Kung Fu tea originates from Fujian and is prevalent in southern Fujian, Chaoshan, Guangdong, Taiwan and even Southeast Asia, and has formed three major "schools" of Fujian style, Chao style and Taiwanese style. Its brewing and drinking are by no means limited to the satisfaction of physiological needs such as quenching thirst and refreshing, but more about the emotional communication and interaction between people, and contains the way of life, simple and profound. "Kung Fu", more than tea.
What is kung fu?
Generally, there are four solutions: engineering and labor, literacy, attainments, and free time. I have to mention the difference between "Kung Fu" and "Kung Fu". In Chaozhou dialect, the pronunciations are different. One reads "Gong (gang) husband" and the other reads "Gong (gong) husband", which are completely different.
The earliest written record of "Gongfu tea", which refers specifically to drinking, can be found in Yu Jiao's "Dream Factory Miscellaneous: Chaojia Fengyue" in the Qing Dynasty: "Gongfu tea, the method of cooking and governance, is written in Lu Yu's "Tea Classic", and the utensils are more Exquisite." The conclusion is: from the textual research on the meaning of words and written records, the Chaoshan area should be written as "Gongfu Tea". In the Fujian area, when referring to brewing techniques and tea drinking customs, it is written as "Kung Fu Tea". From the perspective of origin, it is in the same line, first in Wuyi, and then in southern Fujian and Chaozhou.
- Wuyi Gongfu Tea
Going back to the source, "Gongfu tea" originally referred to Wuyi tea, and it got its name because the production method pays attention to seeing the time. In the late Ming Dynasty monk Shi Chaoquan's "Wuyi Tea Song", he said: "It's like a mace, and it is fragrant when it is baked. The fire in the cauldron is warm, and the heart is free and the hands are sensitive." The quality of Wuyi tea is precisely Thanks to its fine craftsmanship. In the writings of the Qing people in the future, "Gongfu tea" refers to Wuyi rock tea very specifically.
"Gongfu tea is the most popular in Fujian."
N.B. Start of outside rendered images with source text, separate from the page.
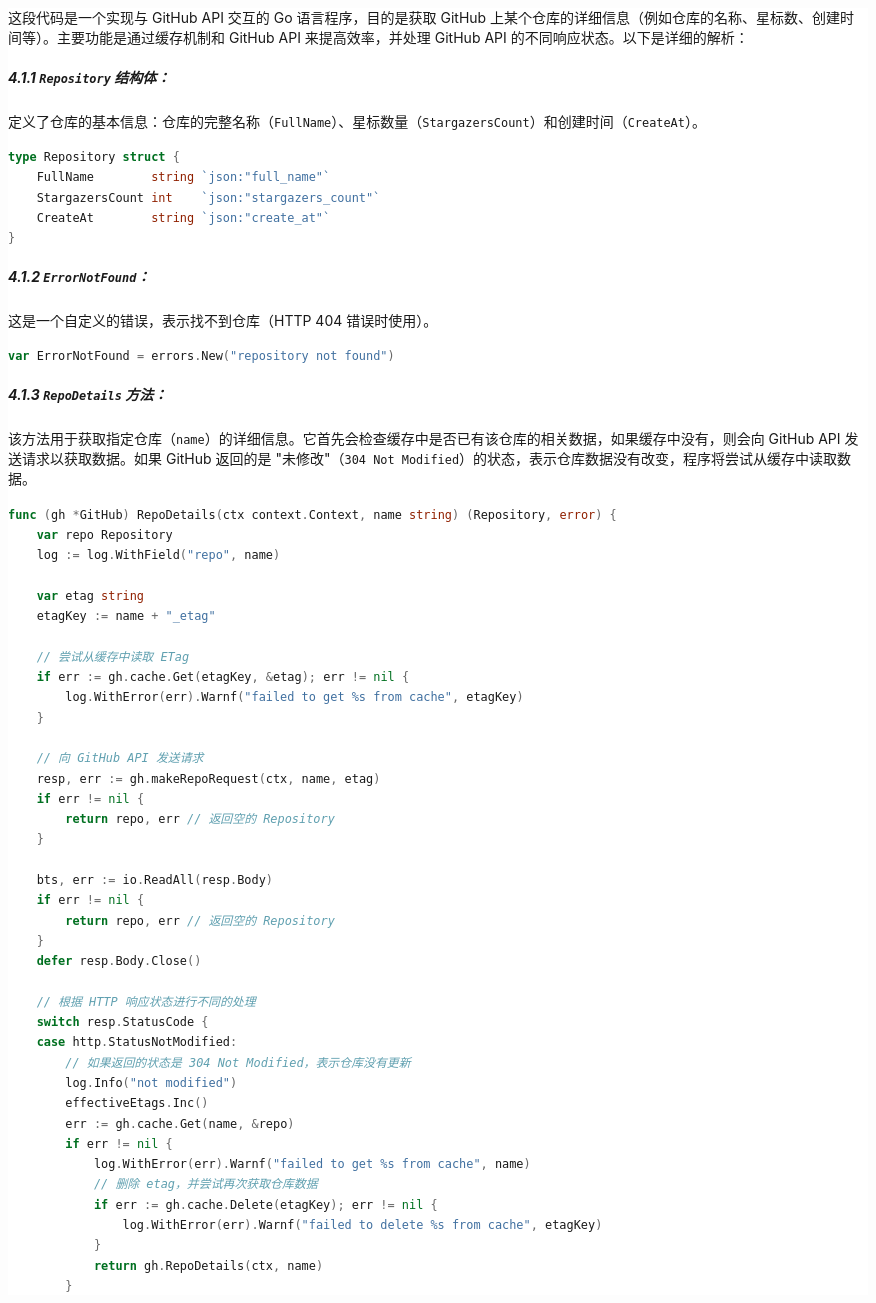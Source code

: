这段代码是一个实现与 GitHub API 交互的 Go 语言程序，目的是获取 GitHub 上某个仓库的详细信息（例如仓库的名称、星标数、创建时间等）。主要功能是通过缓存机制和 GitHub API 来提高效率，并处理 GitHub API 的不同响应状态。以下是详细的解析：

##### 4.1.1 **`Repository` 结构体**：

定义了仓库的基本信息：仓库的完整名称（`FullName`）、星标数量（`StargazersCount`）和创建时间（`CreateAt`）。

```go
type Repository struct {
    FullName        string `json:"full_name"`
    StargazersCount int    `json:"stargazers_count"`
    CreateAt        string `json:"create_at"`
}
```

##### 4.1.2 **`ErrorNotFound`**：

这是一个自定义的错误，表示找不到仓库（HTTP 404 错误时使用）。

```go
var ErrorNotFound = errors.New("repository not found")
```

##### 4.1.3 **`RepoDetails` 方法**：

该方法用于获取指定仓库（`name`）的详细信息。它首先会检查缓存中是否已有该仓库的相关数据，如果缓存中没有，则会向 GitHub API 发送请求以获取数据。如果 GitHub 返回的是 "未修改"（`304 Not Modified`）的状态，表示仓库数据没有改变，程序将尝试从缓存中读取数据。

```go
func (gh *GitHub) RepoDetails(ctx context.Context, name string) (Repository, error) {
    var repo Repository
    log := log.WithField("repo", name)

    var etag string
    etagKey := name + "_etag"

    // 尝试从缓存中读取 ETag
    if err := gh.cache.Get(etagKey, &etag); err != nil {
        log.WithError(err).Warnf("failed to get %s from cache", etagKey)
    }

    // 向 GitHub API 发送请求
    resp, err := gh.makeRepoRequest(ctx, name, etag)
    if err != nil {
        return repo, err // 返回空的 Repository
    }

    bts, err := io.ReadAll(resp.Body)
    if err != nil {
        return repo, err // 返回空的 Repository
    }
    defer resp.Body.Close()

    // 根据 HTTP 响应状态进行不同的处理
    switch resp.StatusCode {
    case http.StatusNotModified:
        // 如果返回的状态是 304 Not Modified，表示仓库没有更新
        log.Info("not modified")
        effectiveEtags.Inc()
        err := gh.cache.Get(name, &repo)
        if err != nil {
            log.WithError(err).Warnf("failed to get %s from cache", name)
            // 删除 etag，并尝试再次获取仓库数据
            if err := gh.cache.Delete(etagKey); err != nil {
                log.WithError(err).Warnf("failed to delete %s from cache", etagKey)
            }
            return gh.RepoDetails(ctx, name)
        }
```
The main feature of the so-called Gongfu tea is a small pot and a small cup, which is almost filled with tea leaves and tastes the aroma of the tea slowly. The Hokkien people call drinking tea "sipping tea". Whether you are welcoming guests or talking about business, you will be asked to sit down and "sip" a cup of tea first. "呷" literally means "sip, sip", and in Hokkien it means "eat".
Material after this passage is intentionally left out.